> [What you need to do]:
Within the listing below, give again exactly the lines between the one containing "Federal de Ouro" and the one containing "1/injection\_rate\_2 & $1.4", inclusive, pictures left aside.

> [Records for the task]:

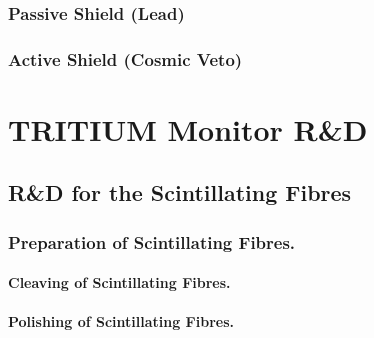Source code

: \documentclass[12pt,a4paper]{book}
\begin{document}
		\subsection{Passive Shield (Lead)}\label{subsec:SetUpPassiveShield}
		
		
		\subsection{Active Shield (Cosmic Veto)}\label{subsec:SetUpActiveShield}
		
		\newpage
					
\chapter{TRITIUM Monitor R\&D}\label{chap:ResearchandDevelopment}
	
	
	\section{R\&D for the Scintillating Fibres}\label{sec:CharacterizationScintillatingFibers}
	
		
		\subsection{Preparation of Scintillating Fibres.}\label{subsec:SurfaceConditioningProcess}
		
				
			\subsubsection{Cleaving of Scintillating Fibres.}\label{subsubsec:CleavingProcess}
			
			
			\subsubsection{Polishing of Scintillating Fibres.}\label{subsubsec:PolishingProcess}
			
			
\end{document}
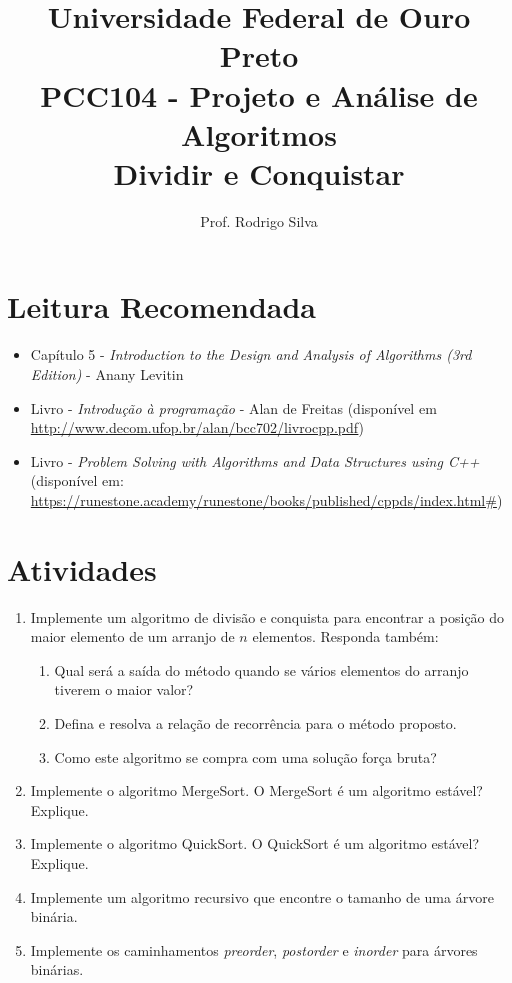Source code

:\documentclass{article}
\title{\vspace{-2 cm}Universidade Federal de Ouro Preto \\ PCC104 - Projeto e Análise de Algoritmos \\ Dividir e Conquistar}
\author{Prof. Rodrigo Silva}
\begin{document}
\maketitle

\section{Leitura Recomendada}

\begin{itemize}
    \item Capítulo 5 - \textit{Introduction to the Design and Analysis of Algorithms (3rd Edition)} - Anany Levitin 
    \item Livro - \textit{Introdução à programação} - Alan de Freitas (disponível em \url{http://www.decom.ufop.br/alan/bcc702/livrocpp.pdf})
    \item Livro - \textit{Problem Solving with Algorithms and Data Structures using C++} (disponível em: \url{https://runestone.academy/runestone/books/published/cppds/index.html#})
\end{itemize}


\section{Atividades}

\begin{enumerate}
    \item Implemente um algoritmo de divisão e conquista para encontrar a posição do maior elemento de um arranjo de $n$ elementos. Responda também: %
    \begin{enumerate} 
        \item Qual será a saída do método quando se vários elementos do arranjo tiverem o maior valor?
        \item Defina e resolva a relação de recorrência para o método proposto.
        \item Como este algoritmo se compra com uma solução força bruta?
    \end{enumerate}
    \item Implemente o algoritmo MergeSort. O MergeSort é um algoritmo estável? Explique.
    \item Implemente o algoritmo QuickSort. O QuickSort é um algoritmo estável? Explique.
    \item Implemente um algoritmo recursivo que encontre o tamanho de uma árvore binária.
    \item Implemente os caminhamentos \textit{preorder}, \textit{postorder} e \textit{inorder} para árvores binárias.
     
\end{enumerate}
\end{document}
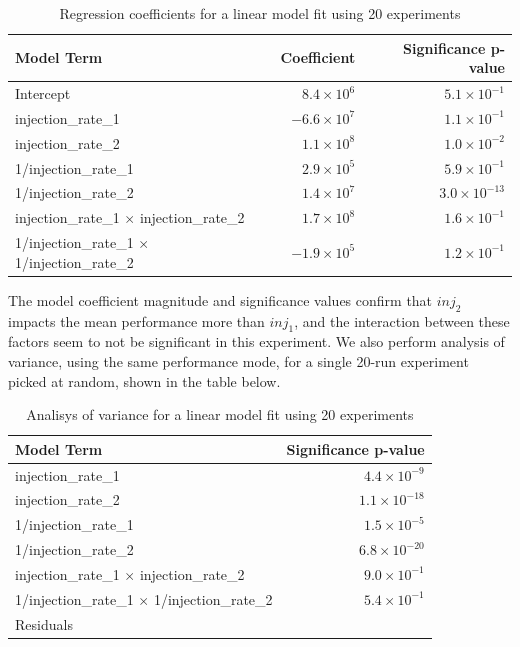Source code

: \documentclass[a4paper]{article}
\begin{document}
\begin{table}[ht]
\centering
\caption{Regression coefficients for a linear model fit using 20 experiments}
\begin{tabular}{lrr}
  \toprule
Model Term & Coefficient & Significance p-value \\
  \midrule
Intercept & $8.4 \times 10^{6}$ & $5.1 \times 10^{-1}$ \\
  injection\_rate\_1 & $-6.6 \times 10^{7}$ & $1.1 \times 10^{-1}$ \\
  injection\_rate\_2 & $1.1 \times 10^{8}$ & $1.0 \times 10^{-2}$ \\
  1/injection\_rate\_1 & $2.9 \times 10^{5}$ & $5.9 \times 10^{-1}$ \\
  1/injection\_rate\_2 & $1.4 \times 10^{7}$ & $3.0 \times 10^{-13}$ \\
  injection\_rate\_1 $\times$ injection\_rate\_2 & $1.7 \times 10^{8}$ & $1.6 \times 10^{-1}$ \\
  1/injection\_rate\_1 $\times$ 1/injection\_rate\_2 & $-1.9 \times 10^{5}$ & $1.2 \times 10^{-1}$ \\
   \bottomrule
\end{tabular}
\end{table}

The  model coefficient  magnitude and  significance values  confirm that  \(inj_2\)
impacts the mean performance more than \(inj_1\), and the interaction between these
factors seem to not be significant  in this experiment. We also perform analysis
of variance,  using the same  performance mode,  for a single  20-run experiment
picked at random, shown in the table below.


\begin{table}[ht]
\centering
\caption{Analisys of variance for a linear model fit using 20 experiments}
\begin{tabular}{lr}
  \toprule
Model Term & Significance p-value \\
  \midrule
injection\_rate\_1 & $4.4 \times 10^{-9}$ \\
  injection\_rate\_2 & $1.1 \times 10^{-18}$ \\
  1/injection\_rate\_1 & $1.5 \times 10^{-5}$ \\
  1/injection\_rate\_2 & $6.8 \times 10^{-20}$ \\
  injection\_rate\_1 $\times$ injection\_rate\_2 & $9.0 \times 10^{-1}$ \\
  1/injection\_rate\_1 $\times$ 1/injection\_rate\_2 & $5.4 \times 10^{-1}$ \\
  Residuals &  \\
   \bottomrule
\end{tabular}
\end{table}
\end{document}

> [Written solution]:
\title{\vspace{-2 cm}Universidade Federal de Ouro Preto \\ PCC104 - Projeto e Análise de Algoritmos \\ Dividir e Conquistar}
\author{Prof. Rodrigo Silva}
\begin{document}
\maketitle

\section{Leitura Recomendada}

\begin{itemize}
    \item Capítulo 5 - \textit{Introduction to the Design and Analysis of Algorithms (3rd Edition)} - Anany Levitin 
    \item Livro - \textit{Introdução à programação} - Alan de Freitas (disponível em \url{http://www.decom.ufop.br/alan/bcc702/livrocpp.pdf})
    \item Livro - \textit{Problem Solving with Algorithms and Data Structures using C++} (disponível em: \url{https://runestone.academy/runestone/books/published/cppds/index.html#})
\end{itemize}


\section{Atividades}

\begin{enumerate}
    \item Implemente um algoritmo de divisão e conquista para encontrar a posição do maior elemento de um arranjo de $n$ elementos. Responda também: %
    \begin{enumerate} 
        \item Qual será a saída do método quando se vários elementos do arranjo tiverem o maior valor?
        \item Defina e resolva a relação de recorrência para o método proposto.
        \item Como este algoritmo se compra com uma solução força bruta?
    \end{enumerate}
    \item Implemente o algoritmo MergeSort. O MergeSort é um algoritmo estável? Explique.
    \item Implemente o algoritmo QuickSort. O QuickSort é um algoritmo estável? Explique.
    \item Implemente um algoritmo recursivo que encontre o tamanho de uma árvore binária.
    \item Implemente os caminhamentos \textit{preorder}, \textit{postorder} e \textit{inorder} para árvores binárias.
     
\end{enumerate}
\end{document}
Source code

: \documentclass[a4paper]{article}
\begin{document}
\begin{table}[ht]
\centering
\caption{Regression coefficients for a linear model fit using 20 experiments}
\begin{tabular}{lrr}
  \toprule
Model Term & Coefficient & Significance p-value \\
  \midrule
Intercept & $8.4 \times 10^{6}$ & $5.1 \times 10^{-1}$ \\
  injection\_rate\_1 & $-6.6 \times 10^{7}$ & $1.1 \times 10^{-1}$ \\
  injection\_rate\_2 & $1.1 \times 10^{8}$ & $1.0 \times 10^{-2}$ \\
  1/injection\_rate\_1 & $2.9 \times 10^{5}$ & $5.9 \times 10^{-1}$ \\
  1/injection\_rate\_2 & $1.4 \times 10^{7}$ & $3.0 \times 10^{-13}$ \\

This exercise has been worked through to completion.